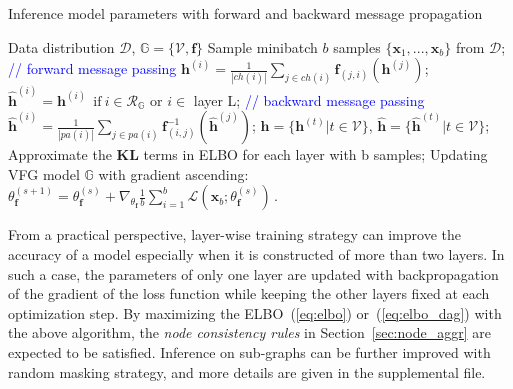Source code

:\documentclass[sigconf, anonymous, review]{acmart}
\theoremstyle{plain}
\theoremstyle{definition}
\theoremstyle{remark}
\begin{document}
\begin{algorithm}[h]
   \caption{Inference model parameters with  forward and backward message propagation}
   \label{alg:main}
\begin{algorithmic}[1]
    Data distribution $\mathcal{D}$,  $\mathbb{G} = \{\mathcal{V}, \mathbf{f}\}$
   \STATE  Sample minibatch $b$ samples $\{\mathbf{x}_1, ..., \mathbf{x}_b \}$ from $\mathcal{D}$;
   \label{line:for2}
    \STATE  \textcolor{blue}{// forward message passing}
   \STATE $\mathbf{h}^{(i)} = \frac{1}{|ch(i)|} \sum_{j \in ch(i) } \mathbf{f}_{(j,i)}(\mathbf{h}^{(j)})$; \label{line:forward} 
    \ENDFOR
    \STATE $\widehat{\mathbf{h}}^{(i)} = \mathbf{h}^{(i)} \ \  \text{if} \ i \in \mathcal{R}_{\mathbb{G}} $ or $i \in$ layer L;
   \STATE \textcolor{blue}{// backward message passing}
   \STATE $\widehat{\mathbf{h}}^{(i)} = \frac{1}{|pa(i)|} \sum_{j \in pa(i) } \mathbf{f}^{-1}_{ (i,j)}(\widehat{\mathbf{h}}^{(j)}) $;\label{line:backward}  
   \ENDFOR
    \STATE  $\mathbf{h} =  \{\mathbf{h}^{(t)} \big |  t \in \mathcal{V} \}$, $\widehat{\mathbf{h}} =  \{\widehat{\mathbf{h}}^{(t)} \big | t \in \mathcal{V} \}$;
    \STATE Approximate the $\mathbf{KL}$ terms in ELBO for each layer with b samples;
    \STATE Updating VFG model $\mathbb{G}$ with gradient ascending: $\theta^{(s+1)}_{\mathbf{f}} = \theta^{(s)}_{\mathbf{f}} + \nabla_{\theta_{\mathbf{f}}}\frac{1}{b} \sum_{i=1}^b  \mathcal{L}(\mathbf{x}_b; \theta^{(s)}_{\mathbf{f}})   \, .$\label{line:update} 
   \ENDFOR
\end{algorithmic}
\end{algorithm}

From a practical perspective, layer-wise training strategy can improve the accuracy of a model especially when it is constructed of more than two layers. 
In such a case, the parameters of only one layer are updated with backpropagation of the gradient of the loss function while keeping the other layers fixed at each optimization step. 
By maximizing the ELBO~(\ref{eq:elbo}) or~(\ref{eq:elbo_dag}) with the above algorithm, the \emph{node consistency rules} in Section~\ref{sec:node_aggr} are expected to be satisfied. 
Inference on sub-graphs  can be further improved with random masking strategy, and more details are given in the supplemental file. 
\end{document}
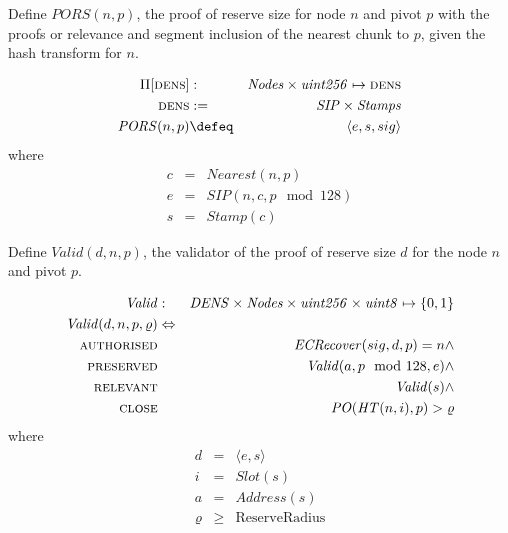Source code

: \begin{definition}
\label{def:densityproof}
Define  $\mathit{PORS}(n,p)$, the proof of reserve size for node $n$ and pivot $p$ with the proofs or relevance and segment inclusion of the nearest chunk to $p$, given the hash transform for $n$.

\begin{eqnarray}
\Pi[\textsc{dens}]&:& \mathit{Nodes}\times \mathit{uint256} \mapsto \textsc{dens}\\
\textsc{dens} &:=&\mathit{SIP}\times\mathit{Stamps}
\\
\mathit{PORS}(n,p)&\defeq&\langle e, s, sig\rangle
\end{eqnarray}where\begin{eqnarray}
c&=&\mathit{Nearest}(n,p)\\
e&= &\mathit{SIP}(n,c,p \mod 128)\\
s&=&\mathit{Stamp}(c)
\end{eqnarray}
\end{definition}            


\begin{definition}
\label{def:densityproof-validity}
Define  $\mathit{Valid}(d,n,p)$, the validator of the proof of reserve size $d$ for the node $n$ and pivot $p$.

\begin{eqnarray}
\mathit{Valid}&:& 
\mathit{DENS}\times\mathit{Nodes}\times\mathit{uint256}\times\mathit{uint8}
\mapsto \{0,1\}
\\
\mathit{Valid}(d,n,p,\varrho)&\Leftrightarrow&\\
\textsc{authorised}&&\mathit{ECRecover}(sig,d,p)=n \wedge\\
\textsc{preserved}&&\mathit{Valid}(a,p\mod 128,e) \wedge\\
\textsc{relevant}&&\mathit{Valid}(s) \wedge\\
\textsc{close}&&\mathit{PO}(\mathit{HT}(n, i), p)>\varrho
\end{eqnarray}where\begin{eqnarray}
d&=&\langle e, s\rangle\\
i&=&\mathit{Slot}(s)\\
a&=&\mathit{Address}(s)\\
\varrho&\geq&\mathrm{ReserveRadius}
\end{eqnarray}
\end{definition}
★ ★ ★
• _Work order_
The whole listing, minus its images, should be repeated exactly.

• _Expected output_
Source code

:\documentclass[sigconf, anonymous, review]{acmart}
\theoremstyle{plain}
\theoremstyle{definition}
\theoremstyle{remark}
\begin{document}
\begin{algorithm}[h]
   \caption{Inference model parameters with  forward and backward message propagation}
   \label{alg:main}
\begin{algorithmic}[1]
    Data distribution $\mathcal{D}$,  $\mathbb{G} = \{\mathcal{V}, \mathbf{f}\}$
   \STATE  Sample minibatch $b$ samples $\{\mathbf{x}_1, ..., \mathbf{x}_b \}$ from $\mathcal{D}$;
   \label{line:for2}
    \STATE  \textcolor{blue}{// forward message passing}
   \STATE $\mathbf{h}^{(i)} = \frac{1}{|ch(i)|} \sum_{j \in ch(i) } \mathbf{f}_{(j,i)}(\mathbf{h}^{(j)})$; \label{line:forward} 
    \ENDFOR
    \STATE $\widehat{\mathbf{h}}^{(i)} = \mathbf{h}^{(i)} \ \  \text{if} \ i \in \mathcal{R}_{\mathbb{G}} $ or $i \in$ layer L;
   \STATE \textcolor{blue}{// backward message passing}
   \STATE $\widehat{\mathbf{h}}^{(i)} = \frac{1}{|pa(i)|} \sum_{j \in pa(i) } \mathbf{f}^{-1}_{ (i,j)}(\widehat{\mathbf{h}}^{(j)}) $;\label{line:backward}  
   \ENDFOR
    \STATE  $\mathbf{h} =  \{\mathbf{h}^{(t)} \big |  t \in \mathcal{V} \}$, $\widehat{\mathbf{h}} =  \{\widehat{\mathbf{h}}^{(t)} \big | t \in \mathcal{V} \}$;
    \STATE Approximate the $\mathbf{KL}$ terms in ELBO for each layer with b samples;
    \STATE Updating VFG model $\mathbb{G}$ with gradient ascending: $\theta^{(s+1)}_{\mathbf{f}} = \theta^{(s)}_{\mathbf{f}} + \nabla_{\theta_{\mathbf{f}}}\frac{1}{b} \sum_{i=1}^b  \mathcal{L}(\mathbf{x}_b; \theta^{(s)}_{\mathbf{f}})   \, .$\label{line:update} 
   \ENDFOR
\end{algorithmic}
\end{algorithm}

From a practical perspective, layer-wise training strategy can improve the accuracy of a model especially when it is constructed of more than two layers. 
In such a case, the parameters of only one layer are updated with backpropagation of the gradient of the loss function while keeping the other layers fixed at each optimization step. 
By maximizing the ELBO~(\ref{eq:elbo}) or~(\ref{eq:elbo_dag}) with the above algorithm, the \emph{node consistency rules} in Section~\ref{sec:node_aggr} are expected to be satisfied. 
Inference on sub-graphs  can be further improved with random masking strategy, and more details are given in the supplemental file. 
\end{document}
Source code

: \begin{definition}
\label{def:densityproof}
Define  $\mathit{PORS}(n,p)$, the proof of reserve size for node $n$ and pivot $p$ with the proofs or relevance and segment inclusion of the nearest chunk to $p$, given the hash transform for $n$.

\begin{eqnarray}
\Pi[\textsc{dens}]&:& \mathit{Nodes}\times \mathit{uint256} \mapsto \textsc{dens}\\
\textsc{dens} &:=&\mathit{SIP}\times\mathit{Stamps}
\\
\mathit{PORS}(n,p)&\defeq&\langle e, s, sig\rangle
\end{eqnarray}where\begin{eqnarray}
c&=&\mathit{Nearest}(n,p)\\
e&= &\mathit{SIP}(n,c,p \mod 128)\\
s&=&\mathit{Stamp}(c)
\end{eqnarray}
\end{definition}            


\begin{definition}
\label{def:densityproof-validity}
Define  $\mathit{Valid}(d,n,p)$, the validator of the proof of reserve size $d$ for the node $n$ and pivot $p$.

\begin{eqnarray}
\mathit{Valid}&:& 
\mathit{DENS}\times\mathit{Nodes}\times\mathit{uint256}\times\mathit{uint8}
\mapsto \{0,1\}
\\
\mathit{Valid}(d,n,p,\varrho)&\Leftrightarrow&\\
\textsc{authorised}&&\mathit{ECRecover}(sig,d,p)=n \wedge\\
\textsc{preserved}&&\mathit{Valid}(a,p\mod 128,e) \wedge\\
\textsc{relevant}&&\mathit{Valid}(s) \wedge\\
\textsc{close}&&\mathit{PO}(\mathit{HT}(n, i), p)>\varrho
\end{eqnarray}where\begin{eqnarray}
d&=&\langle e, s\rangle\\
i&=&\mathit{Slot}(s)\\
a&=&\mathit{Address}(s)\\
\varrho&\geq&\mathrm{ReserveRadius}
\end{eqnarray}
\end{definition}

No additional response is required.